Se questa ideologia fosse realmente progressista chiederebbe di assicurare il riconoscimento di queste sensibilità, e con esso l’individuazione di quei fattori per dare loro una dignità, a quelle persone che intendono partecipare alle Olimpiadi, ma per le quali la definizione del genere di appartenenza risulta non inequivocabile. Invece si sceglie di non tutelare le aspettative, anche se legittime, delle persone “comuni e banali” come le atlete femminili, togliendo loro la dignità nonostante si siano preparate per quattro anni e che si vedono scippare il titolo da una persona che ha le medesime ambizioni, ma con forti diversità morfologiche rispetto alle atlete donne.
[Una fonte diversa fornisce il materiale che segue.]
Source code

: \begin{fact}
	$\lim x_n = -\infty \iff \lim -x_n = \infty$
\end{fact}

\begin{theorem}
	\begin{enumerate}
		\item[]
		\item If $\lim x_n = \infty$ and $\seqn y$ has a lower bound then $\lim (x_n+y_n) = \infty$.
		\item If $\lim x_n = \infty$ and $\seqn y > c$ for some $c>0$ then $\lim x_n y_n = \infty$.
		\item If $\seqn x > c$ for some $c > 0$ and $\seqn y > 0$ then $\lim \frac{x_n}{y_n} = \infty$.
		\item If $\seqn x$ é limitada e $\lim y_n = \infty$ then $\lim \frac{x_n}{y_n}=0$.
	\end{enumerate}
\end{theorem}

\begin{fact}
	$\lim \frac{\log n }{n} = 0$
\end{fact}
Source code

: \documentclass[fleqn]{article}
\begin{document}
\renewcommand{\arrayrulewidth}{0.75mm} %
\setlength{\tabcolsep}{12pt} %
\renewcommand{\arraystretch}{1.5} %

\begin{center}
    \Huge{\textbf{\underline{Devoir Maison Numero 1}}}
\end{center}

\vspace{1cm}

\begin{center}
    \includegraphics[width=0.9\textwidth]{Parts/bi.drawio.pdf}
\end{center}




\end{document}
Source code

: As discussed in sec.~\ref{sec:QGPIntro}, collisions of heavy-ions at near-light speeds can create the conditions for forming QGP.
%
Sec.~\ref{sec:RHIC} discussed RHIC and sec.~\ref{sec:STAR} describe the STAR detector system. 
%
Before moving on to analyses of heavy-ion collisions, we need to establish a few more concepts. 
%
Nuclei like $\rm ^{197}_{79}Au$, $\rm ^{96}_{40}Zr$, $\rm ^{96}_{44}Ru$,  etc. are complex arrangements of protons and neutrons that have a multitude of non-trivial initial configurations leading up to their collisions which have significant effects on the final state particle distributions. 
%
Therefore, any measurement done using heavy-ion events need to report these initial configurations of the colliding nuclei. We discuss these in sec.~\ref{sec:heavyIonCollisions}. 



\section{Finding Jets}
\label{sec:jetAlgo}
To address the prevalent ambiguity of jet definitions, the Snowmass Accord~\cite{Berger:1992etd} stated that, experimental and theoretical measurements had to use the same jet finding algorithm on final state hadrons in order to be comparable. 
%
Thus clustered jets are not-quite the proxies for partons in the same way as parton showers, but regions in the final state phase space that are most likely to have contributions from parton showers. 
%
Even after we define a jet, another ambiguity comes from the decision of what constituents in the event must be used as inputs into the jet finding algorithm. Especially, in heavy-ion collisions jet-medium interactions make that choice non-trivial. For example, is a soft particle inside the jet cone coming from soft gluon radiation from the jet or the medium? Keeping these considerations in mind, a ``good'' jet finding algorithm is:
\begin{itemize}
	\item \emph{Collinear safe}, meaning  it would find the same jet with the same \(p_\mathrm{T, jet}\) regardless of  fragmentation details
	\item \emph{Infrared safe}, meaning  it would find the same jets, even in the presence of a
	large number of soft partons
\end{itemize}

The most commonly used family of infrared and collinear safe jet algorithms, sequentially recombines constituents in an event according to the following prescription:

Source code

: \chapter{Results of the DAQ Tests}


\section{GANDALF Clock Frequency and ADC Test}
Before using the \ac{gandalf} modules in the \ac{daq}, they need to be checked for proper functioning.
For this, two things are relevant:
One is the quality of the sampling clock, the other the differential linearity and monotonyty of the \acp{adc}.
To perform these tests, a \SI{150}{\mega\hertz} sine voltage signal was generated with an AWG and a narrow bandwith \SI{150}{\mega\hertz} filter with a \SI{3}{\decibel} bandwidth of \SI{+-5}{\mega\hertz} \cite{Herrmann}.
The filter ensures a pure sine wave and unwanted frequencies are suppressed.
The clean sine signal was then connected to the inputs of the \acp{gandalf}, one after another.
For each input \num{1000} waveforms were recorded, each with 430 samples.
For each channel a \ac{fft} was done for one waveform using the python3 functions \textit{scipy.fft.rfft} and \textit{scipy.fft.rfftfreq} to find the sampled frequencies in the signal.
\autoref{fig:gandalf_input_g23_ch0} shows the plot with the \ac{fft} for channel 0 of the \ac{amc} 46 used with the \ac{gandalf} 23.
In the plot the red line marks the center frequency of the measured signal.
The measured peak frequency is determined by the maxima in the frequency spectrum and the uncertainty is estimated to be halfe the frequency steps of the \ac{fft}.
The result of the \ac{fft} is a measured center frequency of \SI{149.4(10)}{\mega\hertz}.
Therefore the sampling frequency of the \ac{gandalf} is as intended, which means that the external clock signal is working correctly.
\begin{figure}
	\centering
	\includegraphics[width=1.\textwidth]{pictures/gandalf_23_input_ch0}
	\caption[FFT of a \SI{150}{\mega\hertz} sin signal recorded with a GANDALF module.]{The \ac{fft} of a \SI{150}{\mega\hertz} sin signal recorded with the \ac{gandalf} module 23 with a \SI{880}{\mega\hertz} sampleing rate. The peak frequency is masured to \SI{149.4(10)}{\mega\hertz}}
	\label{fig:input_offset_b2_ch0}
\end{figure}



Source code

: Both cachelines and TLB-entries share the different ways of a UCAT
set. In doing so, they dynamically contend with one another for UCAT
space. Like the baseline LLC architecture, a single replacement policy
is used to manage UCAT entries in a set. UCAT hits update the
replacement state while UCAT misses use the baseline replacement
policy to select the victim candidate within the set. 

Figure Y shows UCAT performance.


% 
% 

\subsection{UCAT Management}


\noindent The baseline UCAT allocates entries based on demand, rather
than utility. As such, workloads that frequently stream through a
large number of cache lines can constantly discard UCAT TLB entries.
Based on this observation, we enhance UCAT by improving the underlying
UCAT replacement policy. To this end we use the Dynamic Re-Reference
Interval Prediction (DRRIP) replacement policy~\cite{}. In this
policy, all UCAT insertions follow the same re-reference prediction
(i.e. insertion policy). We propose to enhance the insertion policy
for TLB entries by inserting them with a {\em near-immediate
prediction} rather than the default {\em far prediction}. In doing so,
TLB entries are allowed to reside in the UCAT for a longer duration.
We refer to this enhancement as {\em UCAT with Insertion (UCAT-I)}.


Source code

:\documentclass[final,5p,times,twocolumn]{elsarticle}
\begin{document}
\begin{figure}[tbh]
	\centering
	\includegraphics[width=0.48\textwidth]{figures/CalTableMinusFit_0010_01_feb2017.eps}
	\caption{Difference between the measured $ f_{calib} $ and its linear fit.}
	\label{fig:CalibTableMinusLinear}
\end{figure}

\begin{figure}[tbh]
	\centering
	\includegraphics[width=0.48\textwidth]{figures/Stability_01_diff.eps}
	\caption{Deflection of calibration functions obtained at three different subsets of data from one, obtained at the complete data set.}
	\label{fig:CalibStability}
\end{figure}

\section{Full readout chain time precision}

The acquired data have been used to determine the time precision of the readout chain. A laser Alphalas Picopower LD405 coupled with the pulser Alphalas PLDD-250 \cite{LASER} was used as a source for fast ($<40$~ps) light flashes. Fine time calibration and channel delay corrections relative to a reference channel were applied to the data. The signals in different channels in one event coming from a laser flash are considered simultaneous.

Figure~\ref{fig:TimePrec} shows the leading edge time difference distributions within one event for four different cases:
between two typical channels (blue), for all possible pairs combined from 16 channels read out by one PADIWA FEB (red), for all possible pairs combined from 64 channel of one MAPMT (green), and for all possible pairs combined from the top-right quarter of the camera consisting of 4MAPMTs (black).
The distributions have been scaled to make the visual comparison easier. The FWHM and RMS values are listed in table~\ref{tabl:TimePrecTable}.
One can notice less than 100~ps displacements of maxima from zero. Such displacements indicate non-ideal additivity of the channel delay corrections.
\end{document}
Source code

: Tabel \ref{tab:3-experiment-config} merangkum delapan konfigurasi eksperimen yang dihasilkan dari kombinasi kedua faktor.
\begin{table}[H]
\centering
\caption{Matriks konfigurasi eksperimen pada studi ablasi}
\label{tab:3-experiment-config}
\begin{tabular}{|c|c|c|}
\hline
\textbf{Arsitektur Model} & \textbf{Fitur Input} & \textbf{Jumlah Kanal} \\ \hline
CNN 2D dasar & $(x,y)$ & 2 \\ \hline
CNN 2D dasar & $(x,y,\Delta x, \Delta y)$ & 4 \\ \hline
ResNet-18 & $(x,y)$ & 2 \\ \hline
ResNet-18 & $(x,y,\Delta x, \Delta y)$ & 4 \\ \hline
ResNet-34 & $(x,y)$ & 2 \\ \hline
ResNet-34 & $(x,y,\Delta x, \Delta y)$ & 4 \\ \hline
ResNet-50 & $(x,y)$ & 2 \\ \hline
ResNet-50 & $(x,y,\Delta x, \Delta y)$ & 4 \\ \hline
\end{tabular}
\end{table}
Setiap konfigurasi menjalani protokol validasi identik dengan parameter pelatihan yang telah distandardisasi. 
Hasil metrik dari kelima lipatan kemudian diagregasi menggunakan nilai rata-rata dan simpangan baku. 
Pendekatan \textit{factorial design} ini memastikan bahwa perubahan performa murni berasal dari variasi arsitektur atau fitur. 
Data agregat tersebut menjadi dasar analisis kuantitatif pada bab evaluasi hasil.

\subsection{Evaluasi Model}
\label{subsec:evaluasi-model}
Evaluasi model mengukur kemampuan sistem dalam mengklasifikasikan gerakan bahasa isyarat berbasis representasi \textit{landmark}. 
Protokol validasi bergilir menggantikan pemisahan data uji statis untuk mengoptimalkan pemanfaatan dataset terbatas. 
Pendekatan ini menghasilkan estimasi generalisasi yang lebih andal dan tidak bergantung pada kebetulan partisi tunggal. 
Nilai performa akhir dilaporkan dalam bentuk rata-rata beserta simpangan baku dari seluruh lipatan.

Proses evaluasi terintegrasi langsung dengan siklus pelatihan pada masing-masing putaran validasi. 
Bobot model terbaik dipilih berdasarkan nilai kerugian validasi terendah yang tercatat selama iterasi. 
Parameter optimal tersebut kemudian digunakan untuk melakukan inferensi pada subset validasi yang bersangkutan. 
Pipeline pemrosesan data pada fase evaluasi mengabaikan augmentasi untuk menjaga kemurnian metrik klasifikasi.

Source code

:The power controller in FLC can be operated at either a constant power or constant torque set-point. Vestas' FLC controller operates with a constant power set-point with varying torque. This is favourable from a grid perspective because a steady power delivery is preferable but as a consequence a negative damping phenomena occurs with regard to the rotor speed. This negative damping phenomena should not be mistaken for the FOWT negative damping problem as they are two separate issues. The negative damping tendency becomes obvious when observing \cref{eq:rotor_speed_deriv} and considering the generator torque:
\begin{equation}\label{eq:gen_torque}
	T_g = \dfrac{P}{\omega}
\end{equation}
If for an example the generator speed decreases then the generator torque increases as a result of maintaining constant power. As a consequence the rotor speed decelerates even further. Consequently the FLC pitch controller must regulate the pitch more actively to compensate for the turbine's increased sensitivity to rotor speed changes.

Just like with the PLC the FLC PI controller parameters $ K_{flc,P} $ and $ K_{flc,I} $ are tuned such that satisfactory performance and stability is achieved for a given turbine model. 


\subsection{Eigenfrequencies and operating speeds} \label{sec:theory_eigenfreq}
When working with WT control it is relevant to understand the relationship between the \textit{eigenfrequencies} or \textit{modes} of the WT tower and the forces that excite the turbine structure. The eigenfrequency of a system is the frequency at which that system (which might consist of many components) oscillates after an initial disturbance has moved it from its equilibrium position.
Sembra incredibile come il vero nemico delle donne e delle atlete sia oggi rappresentato dalla metamorfosi di quel movimento il quale una volta affermava di battersi per la loro equiparazione al genere maschile ed ora invece vuole annullare la loro stessa specificità.

Se questo processo non troverà uno sviluppo normativo a tutela del contesto femminile, tutti noi potremmo essere legittimati a sentirci dei tostapane e a chiederci perché il supermercato non ci prenda in alcuna considerazione, tacciandolo per di più di razzismo.